With its advantages i was blind enough to not recognize the reasons behind its cast away. 1 month of its use made me take away the blind folds. I coudn't receive any messages, nor any notifications for missed calls. And so  i had to abandon it too.

So back to square one!

Now is the time i have decided to use a phone which is of lesser cost and last at least an year with all new features like android,touch screen and stuff. And i bought a Superfone Punk A44 (Micromax) . Many people objected my decision before placing the order because its a Micromax mobile. But then i thought, its an Android phone coming just in 4500 bucks..and surely it will last atleast 8-12 months.

 Then started the story of my third mobile phone. I have to admit that i was irked in the beginning with its delay in response..but then i was impressed with the music player, dual SIM and all. And slowly it became my friend. And the number of delays decreased too.
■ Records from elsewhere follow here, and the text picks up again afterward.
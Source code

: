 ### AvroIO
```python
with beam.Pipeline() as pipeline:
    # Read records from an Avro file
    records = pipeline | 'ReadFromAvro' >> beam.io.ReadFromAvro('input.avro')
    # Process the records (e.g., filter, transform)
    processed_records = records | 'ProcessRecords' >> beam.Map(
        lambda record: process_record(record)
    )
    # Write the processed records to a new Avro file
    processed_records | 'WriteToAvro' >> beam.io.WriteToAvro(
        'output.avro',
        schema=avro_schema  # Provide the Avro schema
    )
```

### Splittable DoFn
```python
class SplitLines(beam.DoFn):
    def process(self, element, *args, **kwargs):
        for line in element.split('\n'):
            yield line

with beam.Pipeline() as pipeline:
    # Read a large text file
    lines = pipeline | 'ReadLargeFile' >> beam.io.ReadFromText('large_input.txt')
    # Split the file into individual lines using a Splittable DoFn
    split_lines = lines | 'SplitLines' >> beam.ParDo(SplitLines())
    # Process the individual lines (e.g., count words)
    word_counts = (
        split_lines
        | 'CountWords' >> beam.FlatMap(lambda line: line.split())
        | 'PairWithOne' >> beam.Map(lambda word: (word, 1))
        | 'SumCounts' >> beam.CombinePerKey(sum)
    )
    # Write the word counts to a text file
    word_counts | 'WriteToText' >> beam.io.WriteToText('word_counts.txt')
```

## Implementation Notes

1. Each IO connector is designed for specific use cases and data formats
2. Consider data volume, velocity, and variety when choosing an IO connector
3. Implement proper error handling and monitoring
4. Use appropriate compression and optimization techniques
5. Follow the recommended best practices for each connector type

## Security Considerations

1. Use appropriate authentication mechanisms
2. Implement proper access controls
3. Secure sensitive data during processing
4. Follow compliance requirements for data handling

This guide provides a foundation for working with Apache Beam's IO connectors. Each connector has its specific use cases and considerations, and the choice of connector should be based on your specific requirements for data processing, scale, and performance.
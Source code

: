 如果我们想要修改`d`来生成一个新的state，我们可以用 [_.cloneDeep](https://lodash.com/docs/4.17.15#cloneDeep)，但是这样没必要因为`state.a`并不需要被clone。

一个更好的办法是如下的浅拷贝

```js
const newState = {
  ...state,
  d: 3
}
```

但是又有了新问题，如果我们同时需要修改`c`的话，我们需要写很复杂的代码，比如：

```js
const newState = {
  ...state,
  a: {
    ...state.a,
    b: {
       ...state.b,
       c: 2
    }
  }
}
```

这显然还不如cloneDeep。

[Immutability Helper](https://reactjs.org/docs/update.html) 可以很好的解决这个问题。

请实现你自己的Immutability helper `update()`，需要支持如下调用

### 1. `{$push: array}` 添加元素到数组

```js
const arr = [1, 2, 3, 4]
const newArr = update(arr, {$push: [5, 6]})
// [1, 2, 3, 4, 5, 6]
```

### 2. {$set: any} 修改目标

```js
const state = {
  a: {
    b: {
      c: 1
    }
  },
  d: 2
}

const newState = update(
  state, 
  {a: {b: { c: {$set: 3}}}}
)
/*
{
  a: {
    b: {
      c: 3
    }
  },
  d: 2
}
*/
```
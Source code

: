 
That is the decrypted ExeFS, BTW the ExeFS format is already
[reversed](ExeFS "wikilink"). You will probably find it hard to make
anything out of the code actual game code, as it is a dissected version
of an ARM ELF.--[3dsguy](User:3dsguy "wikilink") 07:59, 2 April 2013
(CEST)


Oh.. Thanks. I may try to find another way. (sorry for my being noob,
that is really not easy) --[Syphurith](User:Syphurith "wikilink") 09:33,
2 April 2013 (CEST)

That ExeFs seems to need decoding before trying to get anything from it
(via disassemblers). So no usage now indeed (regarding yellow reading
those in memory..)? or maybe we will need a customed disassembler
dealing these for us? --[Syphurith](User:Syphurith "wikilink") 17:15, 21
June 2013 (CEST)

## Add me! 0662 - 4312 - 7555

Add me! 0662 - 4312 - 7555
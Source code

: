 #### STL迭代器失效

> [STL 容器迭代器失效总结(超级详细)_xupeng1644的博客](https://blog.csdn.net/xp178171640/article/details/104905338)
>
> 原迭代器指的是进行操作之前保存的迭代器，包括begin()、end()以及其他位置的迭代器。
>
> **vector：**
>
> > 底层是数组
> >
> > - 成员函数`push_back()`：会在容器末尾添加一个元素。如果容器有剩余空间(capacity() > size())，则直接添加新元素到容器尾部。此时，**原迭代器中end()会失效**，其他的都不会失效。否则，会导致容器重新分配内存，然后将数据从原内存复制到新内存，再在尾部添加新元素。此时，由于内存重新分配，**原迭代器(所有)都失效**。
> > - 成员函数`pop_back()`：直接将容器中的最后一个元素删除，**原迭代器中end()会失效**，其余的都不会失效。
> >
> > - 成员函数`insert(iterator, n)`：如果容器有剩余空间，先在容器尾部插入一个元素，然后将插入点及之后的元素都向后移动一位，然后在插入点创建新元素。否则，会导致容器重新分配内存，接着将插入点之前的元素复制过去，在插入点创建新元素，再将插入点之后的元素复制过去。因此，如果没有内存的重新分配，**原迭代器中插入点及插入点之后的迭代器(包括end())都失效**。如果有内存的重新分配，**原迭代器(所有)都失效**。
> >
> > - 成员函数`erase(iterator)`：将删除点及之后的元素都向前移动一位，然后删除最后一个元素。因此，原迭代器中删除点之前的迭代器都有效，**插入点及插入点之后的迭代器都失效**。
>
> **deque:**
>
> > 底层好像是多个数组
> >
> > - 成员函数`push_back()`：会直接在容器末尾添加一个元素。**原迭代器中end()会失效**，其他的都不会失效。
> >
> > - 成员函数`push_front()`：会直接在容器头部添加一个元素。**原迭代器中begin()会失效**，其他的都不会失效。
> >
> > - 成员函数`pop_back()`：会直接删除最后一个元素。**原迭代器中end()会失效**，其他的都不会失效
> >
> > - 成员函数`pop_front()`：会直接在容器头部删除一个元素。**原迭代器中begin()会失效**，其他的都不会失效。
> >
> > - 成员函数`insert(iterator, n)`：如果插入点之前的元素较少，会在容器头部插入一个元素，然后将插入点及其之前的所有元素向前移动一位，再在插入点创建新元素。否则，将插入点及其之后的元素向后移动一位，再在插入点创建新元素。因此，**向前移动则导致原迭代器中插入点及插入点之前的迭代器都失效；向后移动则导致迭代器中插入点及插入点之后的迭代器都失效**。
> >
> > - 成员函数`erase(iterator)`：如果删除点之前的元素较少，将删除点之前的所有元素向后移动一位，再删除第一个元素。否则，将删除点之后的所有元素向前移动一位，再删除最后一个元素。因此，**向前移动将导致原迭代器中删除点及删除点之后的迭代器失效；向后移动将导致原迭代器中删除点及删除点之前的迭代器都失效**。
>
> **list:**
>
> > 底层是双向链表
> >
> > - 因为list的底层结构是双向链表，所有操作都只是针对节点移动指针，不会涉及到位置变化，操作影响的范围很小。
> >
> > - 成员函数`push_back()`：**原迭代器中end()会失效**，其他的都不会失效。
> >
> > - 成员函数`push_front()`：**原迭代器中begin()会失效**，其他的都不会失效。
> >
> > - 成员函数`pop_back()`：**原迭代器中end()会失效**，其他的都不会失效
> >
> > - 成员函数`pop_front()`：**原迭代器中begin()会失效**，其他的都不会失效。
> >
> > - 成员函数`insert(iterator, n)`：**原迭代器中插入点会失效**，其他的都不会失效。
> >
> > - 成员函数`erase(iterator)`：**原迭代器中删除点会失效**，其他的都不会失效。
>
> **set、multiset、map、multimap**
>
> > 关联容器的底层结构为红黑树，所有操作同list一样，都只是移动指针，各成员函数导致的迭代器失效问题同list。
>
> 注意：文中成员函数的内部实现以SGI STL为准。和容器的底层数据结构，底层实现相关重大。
I started downloading apps with play store...and i loved the 'offline dictionary' and 'smart phone app locker' apps very much. Customizing my phone to highest level such that only i can operate on it...and the live wallpapers are too good in the smart phone. Had  fun with it and started recommending it to others saying its a handy mobile and comes in just 4500 bucks. I was literally happy with it until recent episode....!

     I got a new screen guard --the original one for A44 model so that it looks good unlike the previous one. And hence i wanted to have a glance at it every now and then. I stopped using the mobile pouch for it. Fate cursed me and the mobile slipped from my hands one day. Its battery came out and i thought it happens every now and then and not a big deal at all!!   But no!! The display of my beloved mobile has colorful lines in it. For a moment it was funny and i freaked out once i understood what it meant.

Right now its undergoing an operation by the people from service center.

                                                 
                           And i am missing my dad's old fashioned, hard rock kinda cell phone which never betrayed me and which was true to me.
I 've always LOVED YOU my dear Nokia phone! Its just i took time to express my feelings and understand you....that's it.